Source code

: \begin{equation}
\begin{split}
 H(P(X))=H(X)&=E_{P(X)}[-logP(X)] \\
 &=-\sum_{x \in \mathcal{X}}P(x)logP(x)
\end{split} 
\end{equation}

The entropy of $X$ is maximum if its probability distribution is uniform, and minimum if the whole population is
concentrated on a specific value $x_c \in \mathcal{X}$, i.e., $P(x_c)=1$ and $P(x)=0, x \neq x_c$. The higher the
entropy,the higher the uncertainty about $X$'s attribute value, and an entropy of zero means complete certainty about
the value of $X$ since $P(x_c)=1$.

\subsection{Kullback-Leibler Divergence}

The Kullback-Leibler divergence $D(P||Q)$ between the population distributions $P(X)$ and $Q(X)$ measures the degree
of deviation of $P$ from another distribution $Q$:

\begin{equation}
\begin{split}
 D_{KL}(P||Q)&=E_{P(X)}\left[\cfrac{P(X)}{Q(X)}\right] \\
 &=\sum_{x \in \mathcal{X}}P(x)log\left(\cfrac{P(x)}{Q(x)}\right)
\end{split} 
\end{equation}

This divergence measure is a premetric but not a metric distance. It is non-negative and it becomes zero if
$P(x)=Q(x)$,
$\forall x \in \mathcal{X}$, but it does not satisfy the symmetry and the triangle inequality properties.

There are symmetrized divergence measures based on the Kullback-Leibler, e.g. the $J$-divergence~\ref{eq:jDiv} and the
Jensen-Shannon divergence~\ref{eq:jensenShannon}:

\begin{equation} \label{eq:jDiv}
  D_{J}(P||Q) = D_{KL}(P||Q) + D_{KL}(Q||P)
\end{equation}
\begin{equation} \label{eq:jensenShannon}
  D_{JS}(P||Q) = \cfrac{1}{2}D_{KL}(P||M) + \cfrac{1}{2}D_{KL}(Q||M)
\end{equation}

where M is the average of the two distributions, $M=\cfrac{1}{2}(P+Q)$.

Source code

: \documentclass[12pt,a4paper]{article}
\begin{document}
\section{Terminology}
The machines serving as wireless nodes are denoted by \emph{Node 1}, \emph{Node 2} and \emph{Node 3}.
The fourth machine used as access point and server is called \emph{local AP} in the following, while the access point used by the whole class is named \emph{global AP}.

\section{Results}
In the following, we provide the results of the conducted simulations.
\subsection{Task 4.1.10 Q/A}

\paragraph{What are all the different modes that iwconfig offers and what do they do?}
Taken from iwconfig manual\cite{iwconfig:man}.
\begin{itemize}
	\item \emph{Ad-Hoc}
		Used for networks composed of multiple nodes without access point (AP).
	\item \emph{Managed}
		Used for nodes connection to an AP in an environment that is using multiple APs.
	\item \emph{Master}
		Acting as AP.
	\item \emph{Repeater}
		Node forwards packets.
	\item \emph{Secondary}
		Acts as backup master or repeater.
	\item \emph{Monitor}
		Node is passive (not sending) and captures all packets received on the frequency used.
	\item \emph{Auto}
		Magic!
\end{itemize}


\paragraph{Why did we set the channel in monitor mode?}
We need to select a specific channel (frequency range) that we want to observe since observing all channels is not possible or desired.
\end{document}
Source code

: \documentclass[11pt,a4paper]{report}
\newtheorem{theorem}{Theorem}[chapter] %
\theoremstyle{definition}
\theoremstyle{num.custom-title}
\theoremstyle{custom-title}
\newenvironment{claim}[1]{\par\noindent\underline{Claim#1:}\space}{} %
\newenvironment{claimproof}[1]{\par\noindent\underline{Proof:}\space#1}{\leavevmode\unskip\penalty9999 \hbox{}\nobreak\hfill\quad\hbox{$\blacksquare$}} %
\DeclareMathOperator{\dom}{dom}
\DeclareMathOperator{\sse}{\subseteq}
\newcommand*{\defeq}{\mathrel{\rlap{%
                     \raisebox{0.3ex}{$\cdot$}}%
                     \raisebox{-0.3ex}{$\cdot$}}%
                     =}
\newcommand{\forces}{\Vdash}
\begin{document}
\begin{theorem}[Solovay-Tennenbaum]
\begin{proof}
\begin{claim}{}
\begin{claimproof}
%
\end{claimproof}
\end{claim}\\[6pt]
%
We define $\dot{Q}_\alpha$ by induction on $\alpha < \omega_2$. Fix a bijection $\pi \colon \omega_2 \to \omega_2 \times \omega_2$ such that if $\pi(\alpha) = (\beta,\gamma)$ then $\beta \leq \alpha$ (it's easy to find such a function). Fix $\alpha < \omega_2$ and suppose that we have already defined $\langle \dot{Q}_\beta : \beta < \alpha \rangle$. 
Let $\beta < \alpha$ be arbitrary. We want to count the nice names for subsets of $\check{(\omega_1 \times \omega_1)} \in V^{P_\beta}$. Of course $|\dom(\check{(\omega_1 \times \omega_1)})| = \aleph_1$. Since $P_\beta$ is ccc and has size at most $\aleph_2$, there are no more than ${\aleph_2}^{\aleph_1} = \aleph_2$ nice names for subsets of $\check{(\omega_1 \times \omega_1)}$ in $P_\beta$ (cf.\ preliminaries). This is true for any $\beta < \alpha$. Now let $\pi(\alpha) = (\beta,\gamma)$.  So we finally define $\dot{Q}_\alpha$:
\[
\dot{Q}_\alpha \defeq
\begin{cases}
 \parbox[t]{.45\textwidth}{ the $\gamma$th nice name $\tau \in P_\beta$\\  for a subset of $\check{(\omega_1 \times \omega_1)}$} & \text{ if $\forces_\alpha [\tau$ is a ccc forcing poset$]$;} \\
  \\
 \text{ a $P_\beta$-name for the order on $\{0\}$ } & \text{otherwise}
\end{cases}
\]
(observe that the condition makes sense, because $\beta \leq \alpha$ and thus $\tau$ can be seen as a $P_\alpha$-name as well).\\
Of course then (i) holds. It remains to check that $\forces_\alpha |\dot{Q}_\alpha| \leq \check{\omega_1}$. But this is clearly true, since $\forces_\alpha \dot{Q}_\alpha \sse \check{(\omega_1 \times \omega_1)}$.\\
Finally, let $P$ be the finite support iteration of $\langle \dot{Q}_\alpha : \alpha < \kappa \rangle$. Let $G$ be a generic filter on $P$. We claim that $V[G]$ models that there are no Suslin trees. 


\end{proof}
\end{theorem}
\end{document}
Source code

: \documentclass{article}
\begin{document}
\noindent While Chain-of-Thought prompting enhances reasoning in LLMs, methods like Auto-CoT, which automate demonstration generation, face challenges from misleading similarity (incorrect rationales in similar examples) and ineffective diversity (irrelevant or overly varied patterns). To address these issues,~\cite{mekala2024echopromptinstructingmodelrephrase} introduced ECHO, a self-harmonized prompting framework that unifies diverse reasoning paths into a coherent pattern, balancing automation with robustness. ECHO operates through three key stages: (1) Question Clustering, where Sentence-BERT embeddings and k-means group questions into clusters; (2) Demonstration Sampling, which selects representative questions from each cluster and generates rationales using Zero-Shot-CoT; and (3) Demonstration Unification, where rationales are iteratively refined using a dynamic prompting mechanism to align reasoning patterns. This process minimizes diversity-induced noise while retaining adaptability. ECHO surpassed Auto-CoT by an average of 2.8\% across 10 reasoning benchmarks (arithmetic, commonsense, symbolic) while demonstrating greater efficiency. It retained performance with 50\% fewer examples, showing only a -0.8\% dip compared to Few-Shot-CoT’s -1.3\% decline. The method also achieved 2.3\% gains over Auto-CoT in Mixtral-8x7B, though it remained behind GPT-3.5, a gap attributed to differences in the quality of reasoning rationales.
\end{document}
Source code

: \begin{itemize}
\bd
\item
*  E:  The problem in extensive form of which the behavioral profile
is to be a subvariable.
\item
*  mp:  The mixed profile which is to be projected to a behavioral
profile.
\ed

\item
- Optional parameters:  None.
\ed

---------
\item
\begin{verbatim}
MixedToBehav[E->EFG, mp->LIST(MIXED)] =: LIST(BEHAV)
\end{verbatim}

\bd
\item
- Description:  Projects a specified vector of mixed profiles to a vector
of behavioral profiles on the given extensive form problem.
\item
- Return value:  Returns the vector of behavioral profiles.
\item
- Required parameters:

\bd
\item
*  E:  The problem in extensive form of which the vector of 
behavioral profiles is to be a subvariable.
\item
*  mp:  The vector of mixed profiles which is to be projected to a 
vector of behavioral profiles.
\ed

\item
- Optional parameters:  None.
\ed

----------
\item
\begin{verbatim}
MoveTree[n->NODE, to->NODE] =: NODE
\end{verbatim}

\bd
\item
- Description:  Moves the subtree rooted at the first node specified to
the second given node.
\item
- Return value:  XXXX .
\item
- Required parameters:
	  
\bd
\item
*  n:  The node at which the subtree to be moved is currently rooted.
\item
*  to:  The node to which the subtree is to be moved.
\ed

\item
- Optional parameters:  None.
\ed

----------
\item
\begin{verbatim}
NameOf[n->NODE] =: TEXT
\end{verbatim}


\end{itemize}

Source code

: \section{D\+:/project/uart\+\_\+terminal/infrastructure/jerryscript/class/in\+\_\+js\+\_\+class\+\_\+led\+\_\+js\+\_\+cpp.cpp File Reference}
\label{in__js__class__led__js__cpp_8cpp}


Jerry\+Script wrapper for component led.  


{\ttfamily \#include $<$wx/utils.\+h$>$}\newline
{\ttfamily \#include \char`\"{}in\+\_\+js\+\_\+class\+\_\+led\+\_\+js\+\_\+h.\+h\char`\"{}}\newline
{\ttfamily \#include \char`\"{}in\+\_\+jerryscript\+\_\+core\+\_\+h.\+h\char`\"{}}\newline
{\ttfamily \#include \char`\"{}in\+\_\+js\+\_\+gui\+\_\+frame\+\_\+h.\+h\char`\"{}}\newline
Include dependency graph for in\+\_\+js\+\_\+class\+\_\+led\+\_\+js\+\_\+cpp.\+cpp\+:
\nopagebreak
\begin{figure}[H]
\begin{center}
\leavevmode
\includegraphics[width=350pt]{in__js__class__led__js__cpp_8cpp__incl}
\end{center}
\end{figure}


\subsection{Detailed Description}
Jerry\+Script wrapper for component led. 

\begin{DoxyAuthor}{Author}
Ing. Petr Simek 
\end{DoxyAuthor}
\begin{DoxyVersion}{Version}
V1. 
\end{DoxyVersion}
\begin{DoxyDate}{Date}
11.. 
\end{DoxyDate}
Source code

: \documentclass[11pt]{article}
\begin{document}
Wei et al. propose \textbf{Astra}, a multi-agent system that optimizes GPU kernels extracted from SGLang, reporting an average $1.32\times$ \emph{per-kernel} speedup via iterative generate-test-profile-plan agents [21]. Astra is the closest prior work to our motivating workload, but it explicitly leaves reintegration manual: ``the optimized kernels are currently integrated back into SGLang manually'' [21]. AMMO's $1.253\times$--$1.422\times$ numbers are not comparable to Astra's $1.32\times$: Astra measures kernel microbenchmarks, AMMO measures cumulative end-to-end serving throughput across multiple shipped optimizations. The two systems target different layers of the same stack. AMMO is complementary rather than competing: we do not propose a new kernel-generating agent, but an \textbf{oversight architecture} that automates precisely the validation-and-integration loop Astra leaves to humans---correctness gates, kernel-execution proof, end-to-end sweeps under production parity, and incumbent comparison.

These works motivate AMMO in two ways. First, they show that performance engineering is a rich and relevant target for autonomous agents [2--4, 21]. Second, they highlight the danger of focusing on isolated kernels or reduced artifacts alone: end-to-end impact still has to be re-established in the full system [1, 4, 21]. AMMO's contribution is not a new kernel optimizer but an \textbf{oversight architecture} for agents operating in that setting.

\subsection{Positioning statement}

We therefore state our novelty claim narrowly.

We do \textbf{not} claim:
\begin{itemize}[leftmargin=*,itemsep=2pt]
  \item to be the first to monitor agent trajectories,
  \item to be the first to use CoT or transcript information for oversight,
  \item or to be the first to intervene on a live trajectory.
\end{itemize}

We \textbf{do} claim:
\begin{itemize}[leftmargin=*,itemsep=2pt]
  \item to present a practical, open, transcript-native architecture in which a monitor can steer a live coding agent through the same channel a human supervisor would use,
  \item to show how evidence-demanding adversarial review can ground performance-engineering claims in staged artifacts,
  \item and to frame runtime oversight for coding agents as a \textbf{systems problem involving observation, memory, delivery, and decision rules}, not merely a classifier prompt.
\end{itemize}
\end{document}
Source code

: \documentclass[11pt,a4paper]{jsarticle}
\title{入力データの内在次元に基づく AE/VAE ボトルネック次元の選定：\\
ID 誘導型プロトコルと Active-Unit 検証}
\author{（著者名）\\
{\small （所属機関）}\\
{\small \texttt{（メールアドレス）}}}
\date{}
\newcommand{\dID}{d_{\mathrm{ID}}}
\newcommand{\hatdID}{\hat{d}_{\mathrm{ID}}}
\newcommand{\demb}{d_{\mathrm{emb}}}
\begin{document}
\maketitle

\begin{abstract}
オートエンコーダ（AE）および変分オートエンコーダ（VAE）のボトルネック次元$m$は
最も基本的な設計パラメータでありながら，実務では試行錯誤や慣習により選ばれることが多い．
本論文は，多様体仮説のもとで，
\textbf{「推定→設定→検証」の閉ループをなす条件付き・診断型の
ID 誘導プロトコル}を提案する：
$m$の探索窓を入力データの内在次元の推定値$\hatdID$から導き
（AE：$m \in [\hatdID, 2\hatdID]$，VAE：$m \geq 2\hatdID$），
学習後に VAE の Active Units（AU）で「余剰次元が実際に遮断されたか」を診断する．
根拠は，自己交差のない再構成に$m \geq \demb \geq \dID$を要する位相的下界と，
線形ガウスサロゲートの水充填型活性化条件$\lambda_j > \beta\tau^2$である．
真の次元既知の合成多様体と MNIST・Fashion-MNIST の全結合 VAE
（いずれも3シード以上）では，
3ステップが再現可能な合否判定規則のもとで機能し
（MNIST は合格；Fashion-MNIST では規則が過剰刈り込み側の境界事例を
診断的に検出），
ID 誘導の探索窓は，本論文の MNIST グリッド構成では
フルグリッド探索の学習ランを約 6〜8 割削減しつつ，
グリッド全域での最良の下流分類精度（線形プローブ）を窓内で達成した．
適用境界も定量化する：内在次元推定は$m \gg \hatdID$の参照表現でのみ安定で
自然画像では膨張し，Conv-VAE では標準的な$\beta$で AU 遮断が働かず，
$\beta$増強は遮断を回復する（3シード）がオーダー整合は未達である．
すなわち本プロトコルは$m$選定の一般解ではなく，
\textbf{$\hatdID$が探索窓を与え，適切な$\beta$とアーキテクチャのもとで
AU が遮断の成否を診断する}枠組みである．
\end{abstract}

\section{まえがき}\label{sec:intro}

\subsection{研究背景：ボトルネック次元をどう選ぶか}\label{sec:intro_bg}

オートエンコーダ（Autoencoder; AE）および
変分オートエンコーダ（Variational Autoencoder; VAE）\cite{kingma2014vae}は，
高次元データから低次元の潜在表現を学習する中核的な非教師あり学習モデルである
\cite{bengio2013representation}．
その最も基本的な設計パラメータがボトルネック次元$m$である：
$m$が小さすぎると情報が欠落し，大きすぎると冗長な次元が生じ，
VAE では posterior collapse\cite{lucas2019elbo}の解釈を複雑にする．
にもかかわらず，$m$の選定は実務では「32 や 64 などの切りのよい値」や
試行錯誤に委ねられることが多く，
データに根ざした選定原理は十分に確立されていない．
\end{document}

THE TASK -
Each line from the one containing "にもかかわらず，$m$の選定は実務では「32 や 64 などの切りのよい値」や" to the last line of the material above should be reproduced word for word, with nothing added.

RESULT FOR THIS TASK -
にもかかわらず，$m$の選定は実務では「32 や 64 などの切りのよい値」や
試行錯誤に委ねられることが多く，
データに根ざした選定原理は十分に確立されていない．
\end{document}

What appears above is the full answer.